[[ Record extracts, beginning ]]

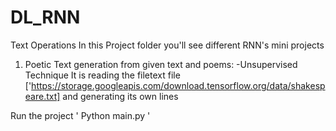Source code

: # DL_RNN
Text Operations
In this Project folder you'll see different RNN's mini projects

1. Poetic Text generation from given text and poems:
-Unsupervised Technique
It is reading the filetext file ['https://storage.googleapis.com/download.tensorflow.org/data/shakespeare.txt] and generating its own lines 

Run the project
'
Python main.py
'
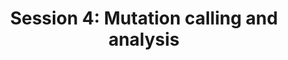 ---
layout: default
title: "Session 4: Mutation calling and analysis"
parent: Sessions
nav_order: 4
---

[[ Record extracts, end ]]

### Work request
Take the entries above and restate them word for word, minus their images.

### Solution below
Source code

: # DL_RNN
Text Operations
In this Project folder you'll see different RNN's mini projects

1. Poetic Text generation from given text and poems:
-Unsupervised Technique
It is reading the filetext file ['https://storage.googleapis.com/download.tensorflow.org/data/shakespeare.txt] and generating its own lines 

Run the project
'
Python main.py
'
 ---
layout: default
title: "Session 4: Mutation calling and analysis"
parent: Sessions
nav_order: 4
---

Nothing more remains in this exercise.